The optimized RT-qPCR-based assay can generate neutralization curves in MRC-5, ARPE-19, and HMEC-1 cells as reliable as the reference immunostaining-based assay, although a significant discrepancy was observed when calculating IC50 in HMEC-1 cells. IC50 is an important parameter to study drug sensitivity and neutralization resistance, but complex experimental and data-analysis processes make IC50 assay-specific [30,31]. A guideline established by the International Society for Influenza and other Respiratory Virus Diseases indicated that a two- to three-fold difference in IC50 was common for drug-virus inhibition assays [32]. Degraeve et al. reported an interlaboratory variability of IC50 up to 88% [33]. Kalliokoski et al. suggested that using an average of all available IC50 data would be more accurate and applicable than use of a single IC50 value [34]. Therefore, the two-fold difference between RT-qPCR-based and immunostaining-based neutralization assays in IC50 values obtained in HMEC-1 cells would still be considered acceptable.
Clinical samples often contain lower levels of infectious hCMV particles than tissue-culture adapted laboratory hCMV strain. Only about 60% of hCMV-positive samples demonstrated cytopathic effects in cell culture [35]. However, our study found that 80% of screened clinical samples tested positive in cell-culture-based neutralization assays. This high percentage can be attributed to the high sensitivity of RT-qPCR in reflecting viral replication and the signal amplification provided by the secondary antibody in immunostaining. Both methods are more sensitive than the traditional culture method for reading CMV-specific cytopathic effects. For 25% of clinical samples, the hCMV virions were only culturable in MRC-5 cells, highlighting the cell tropism of hCMV and the increased efficiency of viral growth in this cell line. The low viral load in clinical samples and the difficulty in culturing hCMV in ARPE-19 and HMEC-1 cells underscore the importance of using a highly sensitive method for clinical neutralization studies. Our assay, which has demonstrated greater sensitivity than the reference immunostaining assay, is better suited for detecting hCMV infectivity in clinical samples.
The excellent correlation (R2 = 0.97) between the RT-qPCR-based and the immunostaining-based neutralization assays illustrated the potential of using our RT-qPCR-based assay to replace the tedious immunostaining-based assay in neutralization studies.
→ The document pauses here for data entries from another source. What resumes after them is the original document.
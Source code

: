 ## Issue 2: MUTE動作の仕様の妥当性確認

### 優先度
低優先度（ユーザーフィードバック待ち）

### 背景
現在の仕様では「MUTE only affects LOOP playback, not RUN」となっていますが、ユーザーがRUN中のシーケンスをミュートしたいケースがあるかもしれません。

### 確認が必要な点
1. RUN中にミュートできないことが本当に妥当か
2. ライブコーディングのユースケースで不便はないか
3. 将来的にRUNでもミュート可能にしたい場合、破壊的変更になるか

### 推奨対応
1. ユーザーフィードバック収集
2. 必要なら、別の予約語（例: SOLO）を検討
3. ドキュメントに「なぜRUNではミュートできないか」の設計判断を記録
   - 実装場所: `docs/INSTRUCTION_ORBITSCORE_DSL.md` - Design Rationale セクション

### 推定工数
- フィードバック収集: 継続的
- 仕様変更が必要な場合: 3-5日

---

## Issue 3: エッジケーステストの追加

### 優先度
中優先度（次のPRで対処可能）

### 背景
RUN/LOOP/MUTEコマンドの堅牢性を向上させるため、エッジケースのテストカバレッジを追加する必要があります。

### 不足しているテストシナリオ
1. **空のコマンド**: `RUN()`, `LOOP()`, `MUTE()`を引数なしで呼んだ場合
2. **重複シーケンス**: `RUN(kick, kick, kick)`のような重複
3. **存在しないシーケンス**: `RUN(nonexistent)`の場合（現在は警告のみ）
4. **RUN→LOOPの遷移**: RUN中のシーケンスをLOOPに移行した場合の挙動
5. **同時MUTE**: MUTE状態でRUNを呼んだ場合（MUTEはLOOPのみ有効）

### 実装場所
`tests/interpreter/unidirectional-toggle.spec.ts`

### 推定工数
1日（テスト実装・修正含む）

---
A good concordance (75.6%) was obtained between two assays in evaluating the neutralizing activity of antibodies against hCMV in clinical samples. The discrepancy in the comparison was highly likely caused by the high sensitivity of the RT-qPCR assay.
HCMV neutralization resistance was first observed and reported in some mutated strains [36,37]. In 2017, Cui et al. reported that hCMV virions from 10 urine samples were resistant to neutralization with human immunoglobulin and monoclonal antibodies [16]. In the representative urine sample, we described both the RT-qPCR-based and the immunostaining-based neutralization assays supported previous findings that hCMV neutralization resistance is widely present in urine samples and that the anti-gB #1 monoclonal antibody provided the most potent neutralizing activity.
This study has some limitations. The use of the SYBR green system in RT-qPCR reduced running costs, but specificity can also be compromised due to the possibility of SYBR green dye binding to nonspecific DNA fragments that might result in false-positive results. A probe-based RT-qPCR is needed for specificity improvement. Our ability to access clinical samples with hCMV titers high enough to replicate in ARPE-19 and HMEC-1 cells was limited so the comparison between RT-qPCR and immunostaining assays in terms of assessing clinical hCMV neutralizing activity in latter two cell lines requires further study.

5. Conclusions

We have optimized an RT-qPCR-based neutralization assay that is reliable for assessing neutralizing activity against both laboratory-adapted hCMV strains and hCMV virions in clinical samples. Our method has the advantage of using RT-qPCR-ready cell lysates, which simplifies the process and has shorter turnaround time compared to immunostaining-based assays. Furthermore, our RT-qPCR-based assay is more sensitive and allows for the detection of low-level hCMV neutralizing activity. Therefore, this assay can be a useful alternative to traditional neutralization assays for studying hCMV neutralization in clinical samples.

Author Contributions

Conceptualization, X.P. and J.K.P.; methodology, M.E.H.; validation, J.Y. and M.E.H.; formal analysis, J.Y. and X.P.; data curation, J.Y.; writing—original draft preparation, J.Y.; writing—review and editing, X.P., J.K.P. and M.E.H.; supervision, X.P.; project administration, X.P. and J.K.P.; funding acquisition, X.P. and J.K.P. All authors have read and agreed to the published version of the manuscript.

Funding

This research was funded by Alberta Innovates, grant number RES0035113.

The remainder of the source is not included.